(Saved data entries)
=== Begin Enclosure ===
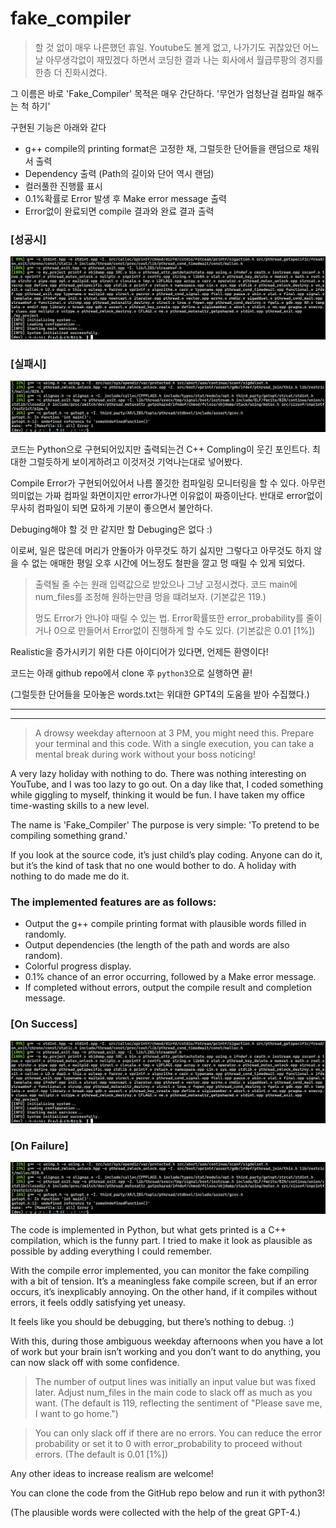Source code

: # fake_compiler

> 할 것 없이 매우 나른했던 휴일. Youtube도 볼게 없고, 나가기도 귀찮았던 어느날 아무생각없이 재밌겠다 하면서 코딩한 결과 나는 회사에서 월급루팡의 경지를 한층 더 진화시켰다.

그 이름은 바로 'Fake_Compiler' 
목적은 매우 간단하다. '무언가 엄청난걸 컴파일 해주는 척 하기'

구현된 기능은 아래와 같다
- g++ compile의 printing format은 고정한 채, 그럴듯한 단어들을 랜덤으로 채워서 출력
- Dependency 출력 (Path의 길이와 단어 역시 랜덤)
- 컬러풀한 진행률 표시
- 0.1%확률로 Error 발생 후 Make error message 출력
- Error없이 완료되면 compile 결과와 완료 결과 출력

### [성공시]
<img src="./images/on_success.png">


### [실패시]
<img src="./images/on_failure.png">

코드는 Python으로 구현되어있지만 출력되는건 C++ Compling이 웃긴 포인트다.
최대한 그럴듯하게 보이게하려고 이것저것 기억나는대로 넣어봤다.

Compile Error가 구현되어있어서 나름 쫄깃한 컴파일링 모니터링을 할 수 있다. 아무런 의미없는 가짜 컴파일 화면이지만 error가나면 이유없이 짜증이난다. 반대로 error없이 무사히 컴파일이 되면 묘하게 기분이 좋으면서 불안하다.

Debuging해야 할 것 만 같지만 할 Debuging은 없다 :)

이로써, 일은 많은데 머리가 안돌아가 아무것도 하기 싫지만 그렇다고 아무것도 하지 않을 수 없는 애매한 평일 오후 시간에 어느정도 철판을 깔고 멍 때릴 수 있게 되었다.

> 출력될 줄 수는 원래 입력값으로 받았으나 그냥 고정시켰다. 코드 main에 num_files를 조정해 원하는만큼 멍을 떄려보자. (기본값은 119.)
> 
>  멍도 Error가 안나야 때릴 수 있는 법. Error확률또한 error_probability를 줄이거나 0으로 만들어서 Error없이 진행하게 할 수도 있다. (기본값은 0.01 [1%])

Realistic을 증가시키기 위한 다른 아이디어가 있다면, 언제든 환영이다!

코드는 아래 github repo에서 clone 후 `python3`으로 실행하면 끝!

(그럴듯한 단어들을 모아놓은 words.txt는 위대한 GPT4의 도움을 받아 수집했다.)

-------
-------

> A drowsy weekday afternoon at 3 PM, you might need this. Prepare your terminal and this code. With a single execution, you can take a mental break during work without your boss noticing!

A very lazy holiday with nothing to do.
There was nothing interesting on YouTube, and I was too lazy to go out. On a day like that, I coded something while giggling to myself, thinking it would be fun.
I have taken my office time-wasting skills to a new level.

The name is 'Fake_Compiler'
The purpose is very simple: 'To pretend to be compiling something grand.'

If you look at the source code, it’s just child’s play coding.
Anyone can do it, but it’s the kind of task that no one would bother to do.
A holiday with nothing to do made me do it.

### The implemented features are as follows:

- Output the g++ compile printing format with plausible words filled in randomly.
- Output dependencies (the length of the path and words are also random).
- Colorful progress display.
- 0.1% chance of an error occurring, followed by a Make error message.
- If completed without errors, output the compile result and completion message.

### [On Success]
<img src="./images/on_success.png">


### [On Failure]
<img src="./images/on_failure.png">


The code is implemented in Python, but what gets printed is a C++ compilation, which is the funny part.
I tried to make it look as plausible as possible by adding everything I could remember.

With the compile error implemented, you can monitor the fake compiling with a bit of tension. It’s a meaningless fake compile screen, but if an error occurs, it’s inexplicably annoying. On the other hand, if it compiles without errors, it feels oddly satisfying yet uneasy.

It feels like you should be debugging, but there’s nothing to debug. :) 

With this, during those ambiguous weekday afternoons when you have a lot of work but your brain isn’t working and you don’t want to do anything, you can now slack off with some confidence.

> The number of output lines was initially an input value but was fixed later. Adjust num_files in the main code to slack off as much as you want. (The default is 119, reflecting the sentiment of "Please save me, I want to go home.")

> You can only slack off if there are no errors. You can reduce the error probability or set it to 0 with error_probability to proceed without errors. (The default is 0.01 [1%])

Any other ideas to increase realism are welcome!

You can clone the code from the GitHub repo below and run it with python3!

(The plausible words were collected with the help of the great GPT-4.)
=== End Enclosure ===
* _Prompt_: Reproduce the lines of the entries above from the one with "한층 더 진화시켰다." to the one with "Compile Error가 구현되어있어서", both included, exactly and without any other line.

* _Task answer_:
> 할 것 없이 매우 나른했던 휴일. Youtube도 볼게 없고, 나가기도 귀찮았던 어느날 아무생각없이 재밌겠다 하면서 코딩한 결과 나는 회사에서 월급루팡의 경지를 한층 더 진화시켰다.

그 이름은 바로 'Fake_Compiler' 
목적은 매우 간단하다. '무언가 엄청난걸 컴파일 해주는 척 하기'

구현된 기능은 아래와 같다
- g++ compile의 printing format은 고정한 채, 그럴듯한 단어들을 랜덤으로 채워서 출력
- Dependency 출력 (Path의 길이와 단어 역시 랜덤)
- 컬러풀한 진행률 표시
- 0.1%확률로 Error 발생 후 Make error message 출력
- Error없이 완료되면 compile 결과와 완료 결과 출력

### [성공시]
<img src="./images/on_success.png">


### [실패시]
<img src="./images/on_failure.png">

코드는 Python으로 구현되어있지만 출력되는건 C++ Compling이 웃긴 포인트다.
최대한 그럴듯하게 보이게하려고 이것저것 기억나는대로 넣어봤다.

Compile Error가 구현되어있어서 나름 쫄깃한 컴파일링 모니터링을 할 수 있다. 아무런 의미없는 가짜 컴파일 화면이지만 error가나면 이유없이 짜증이난다. 반대로 error없이 무사히 컴파일이 되면 묘하게 기분이 좋으면서 불안하다.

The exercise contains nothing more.